Saved data entries:

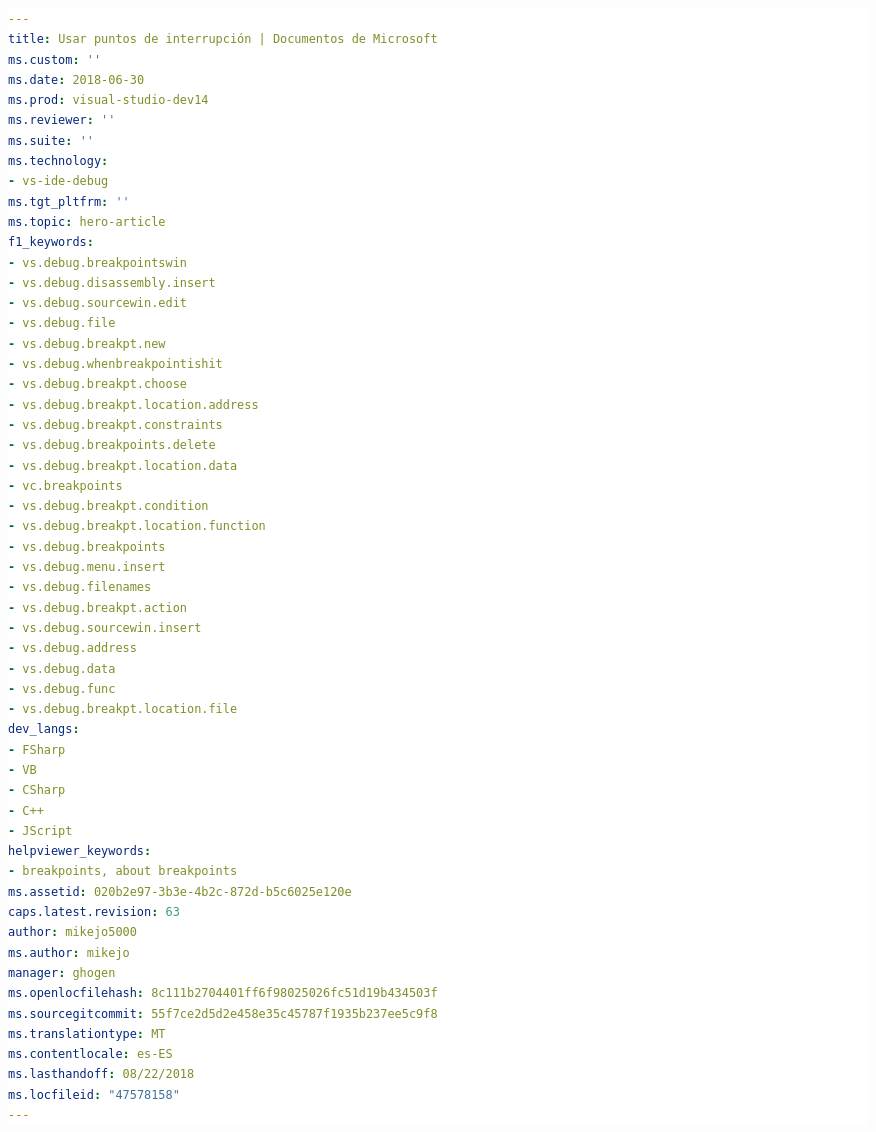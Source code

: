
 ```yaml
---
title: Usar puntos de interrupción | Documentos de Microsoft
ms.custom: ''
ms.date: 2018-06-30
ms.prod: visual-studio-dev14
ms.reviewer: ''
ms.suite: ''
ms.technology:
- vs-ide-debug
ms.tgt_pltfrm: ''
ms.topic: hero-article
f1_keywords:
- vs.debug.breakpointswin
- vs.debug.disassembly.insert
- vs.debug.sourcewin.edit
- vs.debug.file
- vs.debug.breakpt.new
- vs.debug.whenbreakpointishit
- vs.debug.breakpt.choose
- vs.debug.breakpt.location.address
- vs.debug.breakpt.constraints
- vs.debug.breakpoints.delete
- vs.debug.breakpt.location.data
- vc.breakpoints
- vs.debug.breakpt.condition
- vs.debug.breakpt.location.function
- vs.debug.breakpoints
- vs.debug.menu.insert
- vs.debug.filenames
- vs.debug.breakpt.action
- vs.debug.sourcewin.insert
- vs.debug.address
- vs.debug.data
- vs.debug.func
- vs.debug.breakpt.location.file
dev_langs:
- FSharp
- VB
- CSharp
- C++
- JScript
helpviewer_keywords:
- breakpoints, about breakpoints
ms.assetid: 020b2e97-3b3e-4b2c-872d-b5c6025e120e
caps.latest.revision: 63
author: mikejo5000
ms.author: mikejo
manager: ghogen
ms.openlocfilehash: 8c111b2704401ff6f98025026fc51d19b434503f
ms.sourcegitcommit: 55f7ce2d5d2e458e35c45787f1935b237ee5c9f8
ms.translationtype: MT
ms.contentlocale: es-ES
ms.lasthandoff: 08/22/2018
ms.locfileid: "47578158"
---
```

...

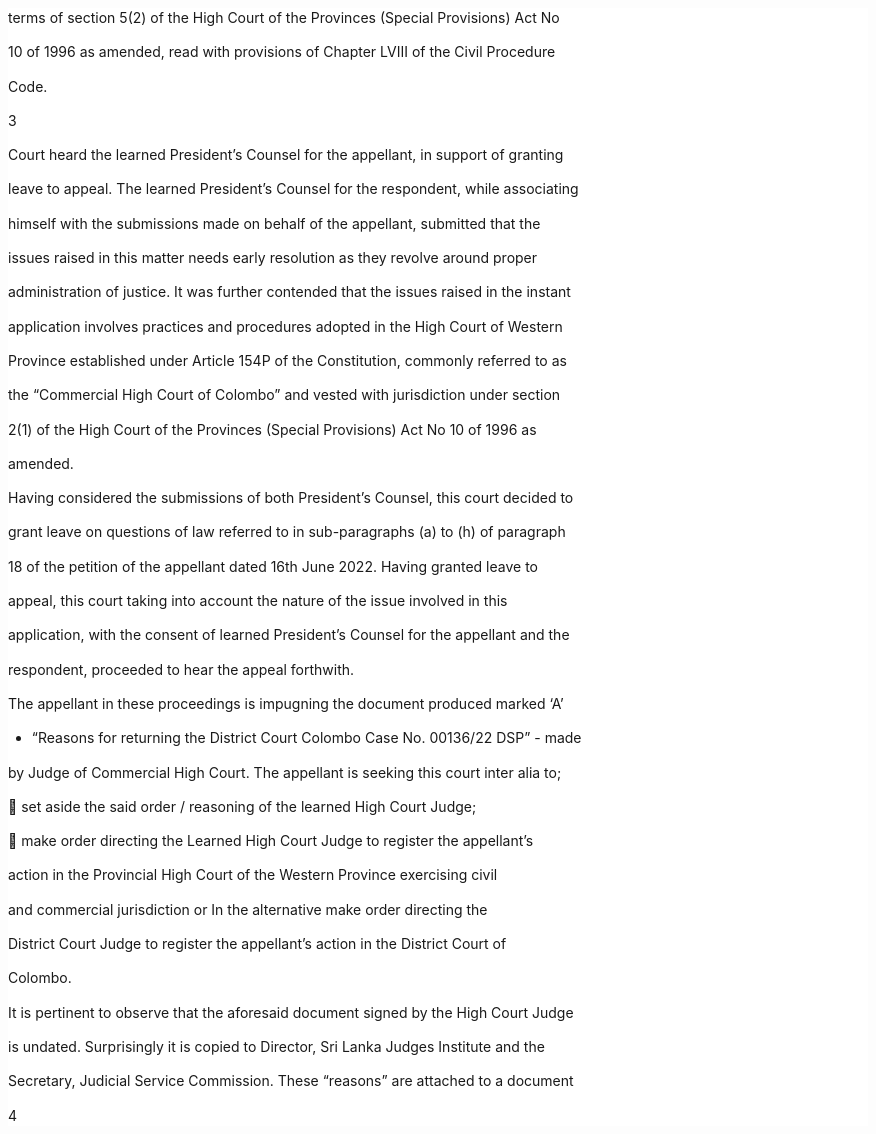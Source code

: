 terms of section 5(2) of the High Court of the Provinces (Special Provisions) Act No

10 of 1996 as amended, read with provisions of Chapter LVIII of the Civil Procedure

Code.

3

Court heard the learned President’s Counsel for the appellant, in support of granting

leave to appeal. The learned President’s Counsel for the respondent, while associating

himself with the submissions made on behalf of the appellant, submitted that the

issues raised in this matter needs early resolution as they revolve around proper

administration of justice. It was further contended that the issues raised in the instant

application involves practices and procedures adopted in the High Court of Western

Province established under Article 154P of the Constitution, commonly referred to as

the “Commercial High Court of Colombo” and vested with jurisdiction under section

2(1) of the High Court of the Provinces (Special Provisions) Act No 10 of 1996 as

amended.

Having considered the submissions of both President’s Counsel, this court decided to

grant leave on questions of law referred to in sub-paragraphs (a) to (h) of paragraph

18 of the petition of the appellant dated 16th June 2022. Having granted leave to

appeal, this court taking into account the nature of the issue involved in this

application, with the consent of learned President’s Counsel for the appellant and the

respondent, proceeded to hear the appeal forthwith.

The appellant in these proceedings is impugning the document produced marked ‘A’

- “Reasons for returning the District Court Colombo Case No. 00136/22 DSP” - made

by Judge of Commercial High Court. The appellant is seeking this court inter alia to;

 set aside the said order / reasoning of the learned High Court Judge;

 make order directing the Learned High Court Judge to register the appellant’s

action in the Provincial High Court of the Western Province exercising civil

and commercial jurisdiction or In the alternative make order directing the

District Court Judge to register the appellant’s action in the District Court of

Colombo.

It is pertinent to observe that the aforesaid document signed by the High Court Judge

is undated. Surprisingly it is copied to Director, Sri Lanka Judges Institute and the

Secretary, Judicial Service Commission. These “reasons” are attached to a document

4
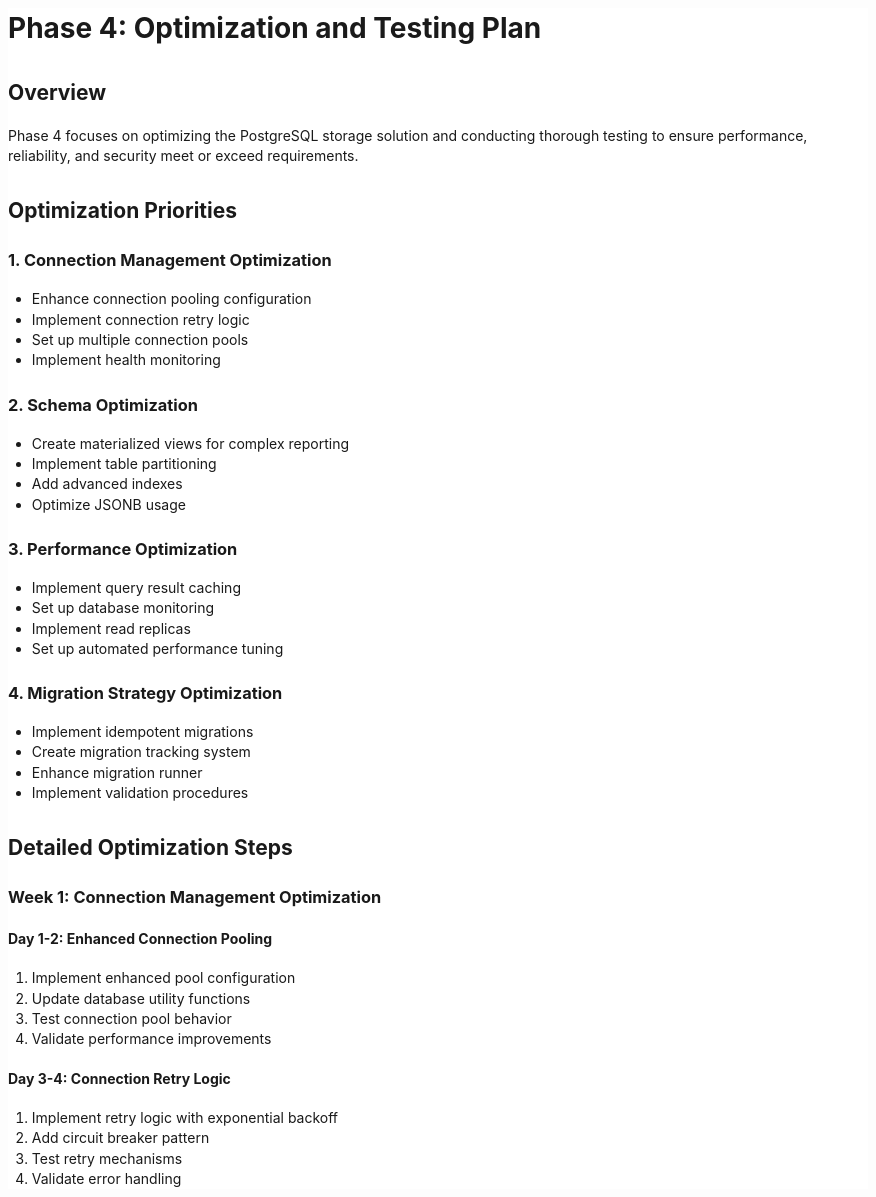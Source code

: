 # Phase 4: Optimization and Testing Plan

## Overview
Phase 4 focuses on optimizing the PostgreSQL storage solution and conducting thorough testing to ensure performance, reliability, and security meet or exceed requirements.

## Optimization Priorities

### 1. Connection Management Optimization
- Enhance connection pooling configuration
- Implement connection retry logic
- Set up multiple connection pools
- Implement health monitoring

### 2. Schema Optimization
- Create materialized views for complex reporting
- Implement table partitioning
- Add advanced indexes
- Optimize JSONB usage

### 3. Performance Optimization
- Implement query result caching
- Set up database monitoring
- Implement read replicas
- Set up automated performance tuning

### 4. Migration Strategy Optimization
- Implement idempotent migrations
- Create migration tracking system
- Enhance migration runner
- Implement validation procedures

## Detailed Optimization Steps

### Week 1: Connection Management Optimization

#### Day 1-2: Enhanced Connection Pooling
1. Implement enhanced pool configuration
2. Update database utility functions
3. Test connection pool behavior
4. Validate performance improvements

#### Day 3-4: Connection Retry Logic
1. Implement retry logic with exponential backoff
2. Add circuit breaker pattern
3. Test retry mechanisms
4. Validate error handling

==

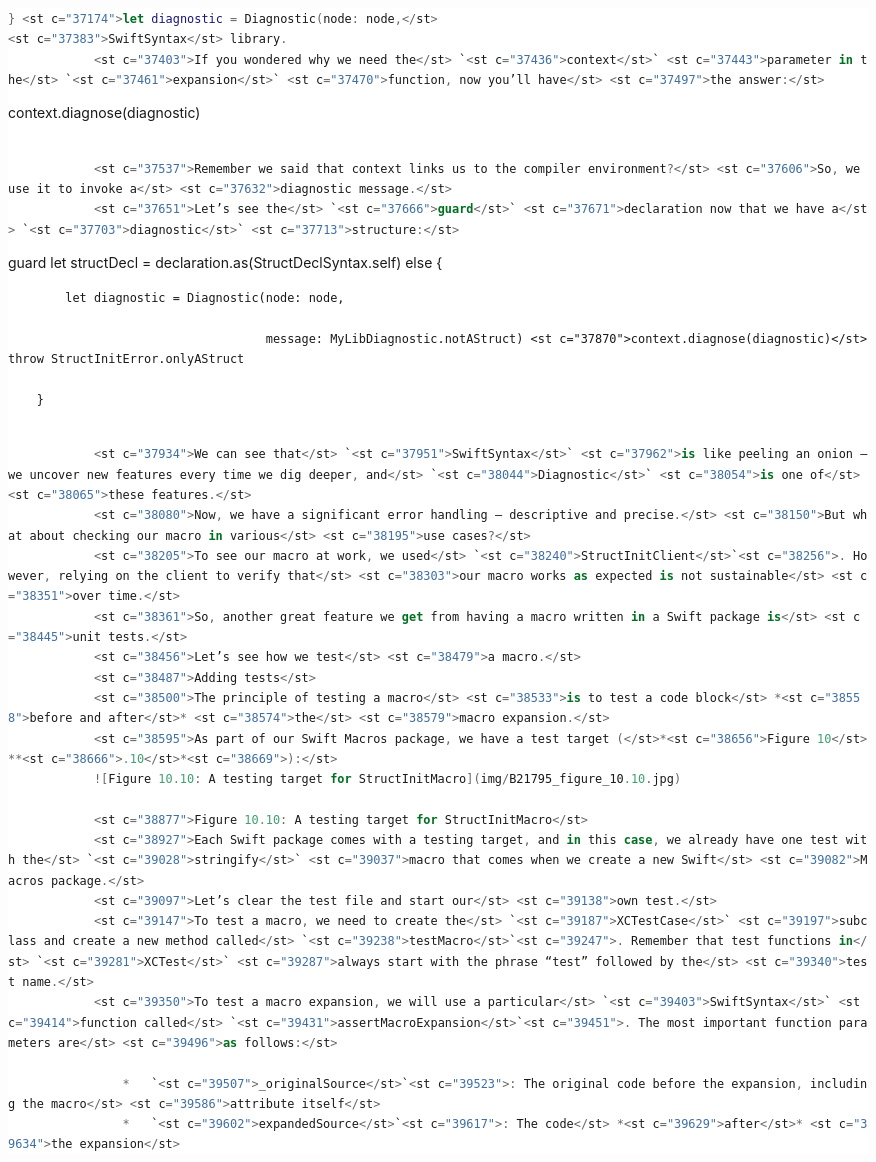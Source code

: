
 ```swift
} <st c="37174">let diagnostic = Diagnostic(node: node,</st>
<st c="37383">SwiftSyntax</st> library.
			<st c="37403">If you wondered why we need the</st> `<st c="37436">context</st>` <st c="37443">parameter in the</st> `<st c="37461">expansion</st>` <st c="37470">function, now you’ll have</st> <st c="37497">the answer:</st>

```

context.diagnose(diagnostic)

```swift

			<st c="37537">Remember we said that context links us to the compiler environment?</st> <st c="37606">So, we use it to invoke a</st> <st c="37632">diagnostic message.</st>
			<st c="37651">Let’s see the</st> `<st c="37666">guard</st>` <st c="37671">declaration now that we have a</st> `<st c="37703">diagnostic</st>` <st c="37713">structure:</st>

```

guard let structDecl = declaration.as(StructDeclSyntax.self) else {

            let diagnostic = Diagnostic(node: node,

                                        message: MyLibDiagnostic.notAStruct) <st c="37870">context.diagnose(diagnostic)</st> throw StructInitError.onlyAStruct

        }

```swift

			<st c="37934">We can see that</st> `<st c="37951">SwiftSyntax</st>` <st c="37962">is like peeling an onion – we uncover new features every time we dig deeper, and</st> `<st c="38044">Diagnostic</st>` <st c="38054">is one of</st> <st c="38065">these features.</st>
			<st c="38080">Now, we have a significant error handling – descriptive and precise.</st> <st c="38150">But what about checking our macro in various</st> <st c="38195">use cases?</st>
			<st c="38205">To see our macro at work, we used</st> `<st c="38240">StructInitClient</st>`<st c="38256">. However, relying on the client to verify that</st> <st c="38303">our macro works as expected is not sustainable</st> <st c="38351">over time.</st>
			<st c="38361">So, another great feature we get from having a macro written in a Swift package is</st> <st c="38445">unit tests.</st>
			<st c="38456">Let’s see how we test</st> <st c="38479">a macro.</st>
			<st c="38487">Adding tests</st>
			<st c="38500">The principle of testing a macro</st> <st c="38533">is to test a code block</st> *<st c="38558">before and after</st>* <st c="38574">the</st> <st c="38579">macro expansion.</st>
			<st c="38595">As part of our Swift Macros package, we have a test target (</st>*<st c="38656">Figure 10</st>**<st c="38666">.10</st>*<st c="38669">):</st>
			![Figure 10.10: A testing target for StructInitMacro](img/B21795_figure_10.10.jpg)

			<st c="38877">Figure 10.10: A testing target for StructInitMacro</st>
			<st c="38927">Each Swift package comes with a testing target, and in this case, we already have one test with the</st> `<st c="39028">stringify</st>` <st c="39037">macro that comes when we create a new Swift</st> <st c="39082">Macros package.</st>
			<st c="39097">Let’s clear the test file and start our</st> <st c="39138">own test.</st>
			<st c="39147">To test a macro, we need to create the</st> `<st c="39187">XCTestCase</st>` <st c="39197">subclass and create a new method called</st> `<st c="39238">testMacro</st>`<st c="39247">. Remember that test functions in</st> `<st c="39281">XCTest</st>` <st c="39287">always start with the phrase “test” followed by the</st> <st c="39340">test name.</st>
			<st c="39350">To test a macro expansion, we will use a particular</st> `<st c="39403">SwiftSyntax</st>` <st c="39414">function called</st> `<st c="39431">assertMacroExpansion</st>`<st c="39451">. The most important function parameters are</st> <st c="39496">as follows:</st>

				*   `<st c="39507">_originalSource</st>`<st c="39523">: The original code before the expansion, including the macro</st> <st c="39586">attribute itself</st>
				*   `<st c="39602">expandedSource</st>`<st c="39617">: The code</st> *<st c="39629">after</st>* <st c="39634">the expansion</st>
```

◆ Work instructions
Scan the records above for the lines holding "18 of the petition" and "High Court Judge;". Transcribe those two and every line between them word for word, and no others.

◆ Exercise result
18 of the petition of the appellant dated 16th June 2022. Having granted leave to

appeal, this court taking into account the nature of the issue involved in this

application, with the consent of learned President’s Counsel for the appellant and the

respondent, proceeded to hear the appeal forthwith.

The appellant in these proceedings is impugning the document produced marked ‘A’

- “Reasons for returning the District Court Colombo Case No. 00136/22 DSP” - made

by Judge of Commercial High Court. The appellant is seeking this court inter alia to;

 set aside the said order / reasoning of the learned High Court Judge;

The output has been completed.